Estaba dando vuelta en Church Street cuando visualicé a Bella subiendo en una moto. Llevaba puesto un casco de un rojo chillante. ¿Quién era el tipo que iba en la moto? No alcanzaba a identificarlo por el casco negro que llevaba puesto. ¿Por qué Bella se subía en esa moto? ¿De dónde conocía a ese sujeto? ¿Estaba saliendo con él? ¿Por eso no había querido que viniera por ella, porque ya tenía quien la recogiera? ¡Maldita sea! Di un golpe al volante con ambas manos y me arranqué para seguirlos ¿A dónde iban? Sólo quería bajarla de esa motocicleta y llevarla a casa para que me diera unas cuantas explicaciones. Por qué no me había dicho en la mañana que no viniera por ella porque había otro idiota que vendría por ella. Me había cambiado. Bella se estrechó más cerca al cuerpo del tipo que iba manejando y colocó su barbilla en el hombro del tipo. En ese momento sentí hervir mi sangre. Quería apartarla de él, quien sea que fuera y llevármela conmigo. Quería apartar las manos de ese tipo, aunque era ella quien estaba tocándolo ¡Maldita sea, Bella!

Continúe siguiéndolos por un par de cuadras más, traté de ponerme a su lado para que Bella me viera y así se bajara al verme, pero el imbécil se metió por una callejuela de manera precipitada. Pero, ¡Qué carajo, pudo haber chocado y lastimado a Bella! Definitivamente Bella tendría que escucharme. Frené de repente, los había perdido. Ahora no sabría a dónde se dirigía Bella y con quién estaría. Salí del carro para revisar si alcanzaba a visualizarlos, pero nada, habían desaparecido en esa callejuela.

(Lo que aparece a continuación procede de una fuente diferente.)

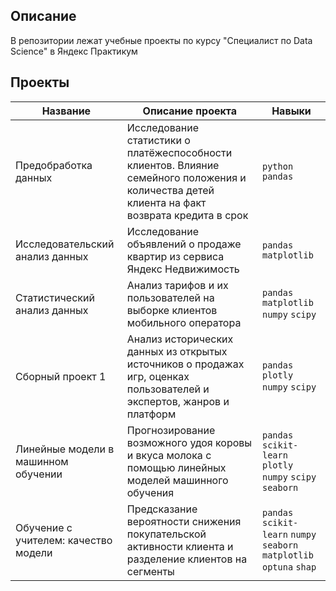 ## Описание
В репозитории лежат учебные проекты по курсу "Специалист по Data Science" в Яндекс Практикум

## Проекты 
| Название | Описание проекта | Навыки |
|----------|------------------|--------|
|Предобработка данных          |Исследование статистики о платёжеспособности клиентов. Влияние семейного положения и количества детей клиента на факт возврата кредита в срок                  | `python` `pandas`        |
|Исследовательский анализ данных          |Исследование объявлений о продаже квартир из сервиса Яндекс Недвижимость                  |`pandas` `matplotlib`        |
|Статистический анализ данных          |Анализ тарифов и их пользователей на выборке клиентов мобильного оператора                  |`pandas` `matplotlib` `numpy` `scipy`         |
|Сборный проект 1          |Анализ исторических данных из открытых источников о продажах игр, оценках пользователей и экспертов, жанров и платформ                 |`pandas` `plotly` `numpy` `scipy`        |
|Линейные модели в машинном обучении          |Прогнозирование возможного удоя коровы и вкуса молока с помощью линейных моделей машинного обучения             |`pandas` `scikit-learn` `plotly` `numpy` `scipy` `seaborn`  |    
|Обучение с учителем: качество модели|Предсказание вероятности снижения покупательской активности клиента и разделение клиентов на сегменты| `pandas` `scikit-learn` `numpy` `seaborn` `matplotlib` `optuna` `shap`|

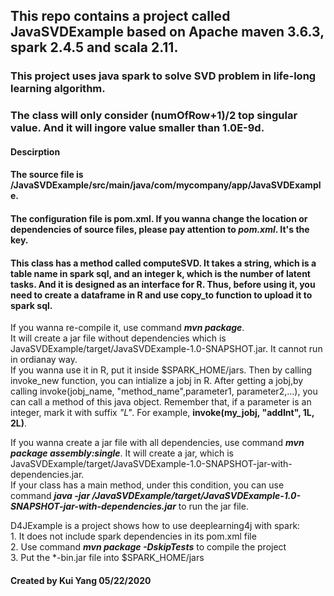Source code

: ## This repo contains a project called JavaSVDExample based on **Apache maven 3.6.3**, **spark 2.4.5** and **scala 2.11**.  

### This project uses java spark to solve SVD problem in life-long learning algorithm. 
### The class will only consider (numOfRow+1)/2 top singular value. And it will ingore value smaller than 1.0E-9d.
#### Descirption
#### The source file is /JavaSVDExample/src/main/java/com/mycompany/app/JavaSVDExample.   
#### The configuration file is pom.xml. If you wanna change the location or dependencies of source files, please pay attention to ***pom.xml***. It's the key. 
#### This class has a method called computeSVD. It takes a string, which is a table name in spark sql, and an integer k, which is the number of latent tasks. And it is designed as an interface for R. Thus, before using it, you need to create a dataframe in R and use copy_to function to upload it to spark sql.   
  


If you wanna re-compile it, use command ***mvn package***.  
It will create a jar file without dependencies which is JavaSVDExample/target/JavaSVDExample-1.0-SNAPSHOT.jar. It cannot run in ordianay way.  
If you wanna use it in R, put it inside $SPARK_HOME/jars. Then by calling invoke_new function, you can intialize a jobj in R. After getting a jobj,by calling invoke(jobj_name, "method_name",parameter1, parameter2,...), you can call a method of this java object.
Remember that, if a parameter is an integer, mark it with suffix *"L"*. For example, **invoke(my_jobj, "addInt", 1L, 2L)**.  

If you wanna create a jar file with all dependencies, use command ***mvn package assembly:single***. It will create a jar, which is JavaSVDExample/target/JavaSVDExample-1.0-SNAPSHOT-jar-with-dependencies.jar.   
If your class has a main method, under this condition, you can use command ***java -jar /JavaSVDExample/target/JavaSVDExample-1.0-SNAPSHOT-jar-with-dependencies.jar*** to run the jar file.   

D4JExample is a project shows how to use deeplearning4j with spark:  
	1. It does not include spark dependencies in its pom.xml file  
	2. Use command ***mvn package -DskipTests*** to compile the project  
	3. Put the *-bin.jar file into $SPARK_HOME/jars   
#### Created by Kui Yang 05/22/2020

—Maldición —dije entre dientes mientras pateaba la llanta como si fuera un niño haciendo un berrinche.

Al llegar a casa continuaba preguntándome el por qué Bella había decidido no decirme nada sobre ese chico que fue a buscarla a su trabajo, pero sobretodo me preguntaba quién era y desde cuándo se veían. No dejaban de pasar por mi mente las imágenes de ella estrechando su cuerpo contra el de ese tipo, colocando su barbilla en el hombro de él. Podía imaginármela sonriendo mientras lo hacía y desprecié ese gesto, quería ser el único al que ella le sonriera, al único al que abrazara. Me di cuenta que estaba caminando de un lado a otro pasando mi mano entre mi cabello. Saqué el teléfono de mi bolsillo derecho y marqué a Alice, ella seguramente debía de saber con quién estaba Bella. Me imaginaba que Emmett no sabía nada o me lo hubiera comentado y el saber que Bella se había ido en una motocicleta con un tipo no le agradaría, menos al saber la imprudencia con la que manejaba.

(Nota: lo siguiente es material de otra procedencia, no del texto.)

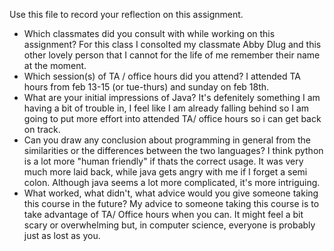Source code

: Use this file to record your reflection on this assignment.

- Which classmates did you consult with while working on this assignment?
For this class I consolted my classmate Abby Dlug and this other lovely person that I cannot for the life of me remember their name at the moment.
- Which session(s) of TA / office hours did you attend?
I attended TA hours from feb 13-15 (or tue-thurs) and sunday on feb 18th.
- What are your initial impressions of Java? 
It's defenitely something I am having a bit of trouble in, I feel like I am already falling behind so I am going to put more effort into attended TA/ office hours so i can get back on track.
- Can you draw any conclusion about programming in general from the similarities or the differences between the two languages? 
I think python is a lot more "human friendly" if thats the correct usage. It was very much more laid back, while java gets angry with me if I forget a semi colon. Although java seems a lot more complicated, it's more intriguing. 
- What worked, what didn't, what advice would you give someone taking this course in the future?
My advice to someone taking this course is to take advantage of TA/ Office hours when you can. It might feel a bit scary or overwhelming but, in computer science, everyone is probably just as lost as you.
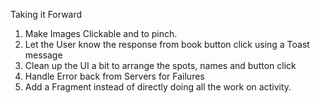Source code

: Taking it Forward
1. Make Images Clickable and to pinch.
2. Let the User know the response from book button click using a Toast message
3. Clean up the UI a bit to arrange the spots, names and button click
4. Handle Error back from Servers for Failures
5. Add a Fragment instead of directly doing all the work on activity. 
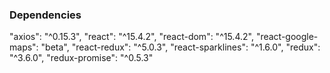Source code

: ### Dependencies
  "axios": "^0.15.3",
  "react": "^15.4.2",
  "react-dom": "^15.4.2",
  "react-google-maps": "beta",
  "react-redux": "^5.0.3",
  "react-sparklines": "^1.6.0",
  "redux": "^3.6.0",
  "redux-promise": "^0.5.3"
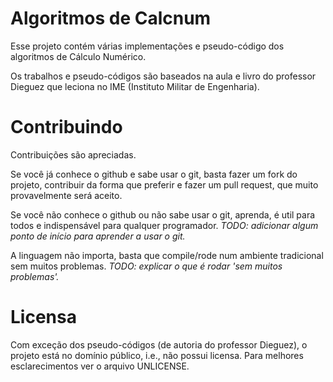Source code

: Algoritmos de Calcnum
=====================

Esse projeto contém várias implementações e pseudo-código dos algoritmos
de Cálculo Numérico.

Os trabalhos e pseudo-códigos são baseados na aula e livro do professor Dieguez
que leciona no IME (Instituto Militar de Engenharia).


Contribuindo
============

Contribuições são apreciadas.

Se você já conhece o github e sabe usar o git, basta fazer um fork do projeto,
contribuir da forma que preferir e fazer um pull request, que muito provavelmente
será aceito.

Se você não conhece o github ou não sabe usar o git, aprenda, é util para todos
e indispensável para qualquer programador. *TODO: adicionar algum ponto de início
para aprender a usar o git.*

A linguagem não importa, basta que compile/rode num ambiente tradicional sem muitos
problemas. *TODO: explicar o que é rodar 'sem muitos problemas'.*


Licensa
=======

Com exceção dos pseudo-códigos (de autoria do professor Dieguez), o projeto está
no domínio público, i.e., não possui licensa. Para melhores esclarecimentos ver o
arquivo UNLICENSE.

Tres timbrazos después y Alice no contestaba. Que pensándolo bien, era mejor así porque no tendría excusa alguna que justificara mi pregunta y sabiendo cómo es Alice y no dejaba de joderme con lo de Bella, al igual que Jasper, terminaría siendo grosero con tal de escaparme de sus garras inquisitivas.

Necesitaba distraerme y olvidar el hecho que Bella se encontraba con un tipo en quién sabe dónde y haciendo quién sabe qué cosa. Volví a sacar mi teléfono y marqué el número de Tanya.

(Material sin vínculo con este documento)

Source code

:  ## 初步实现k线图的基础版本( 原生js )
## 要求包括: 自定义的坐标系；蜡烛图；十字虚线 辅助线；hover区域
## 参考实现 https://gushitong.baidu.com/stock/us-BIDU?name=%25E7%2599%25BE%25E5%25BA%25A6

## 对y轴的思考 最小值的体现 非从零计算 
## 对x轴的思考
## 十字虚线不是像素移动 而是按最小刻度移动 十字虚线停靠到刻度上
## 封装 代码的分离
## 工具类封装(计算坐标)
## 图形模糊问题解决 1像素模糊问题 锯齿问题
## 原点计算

— ¡Edward! —contestó melosamente— sabía que me llamarías.

— ¿En mi casa? —pregunté sin más, ella entendería.

—Claro ya voy para allá.

No esperé más y colgué. Esperaba que se diera prisa porque necesitaba sacar toda la ansiedad de mi cuerpo provocada por esa pequeña castaña llamada Isabella.

Veinte minutos después Tanya entraba al departamento, luciendo una falda corta, un suéter y tacones altos como era su costumbre.

—Estaba esperando tu llamada desde hace mucho —se acercó moviendo sus caderas de manera sugerente.

—Bueno, aprovechemos el tiempo —le dije.

No pude evitar ver mi reloj de pulsera y ver que faltaban cinco minutos para las nueve y Bella seguía sin aparecer. No había hecho ninguna llamada, ni un mensaje, nada para avisarme y ya habían pasado más de cuatro horas desde que la viera irse con ese tipo.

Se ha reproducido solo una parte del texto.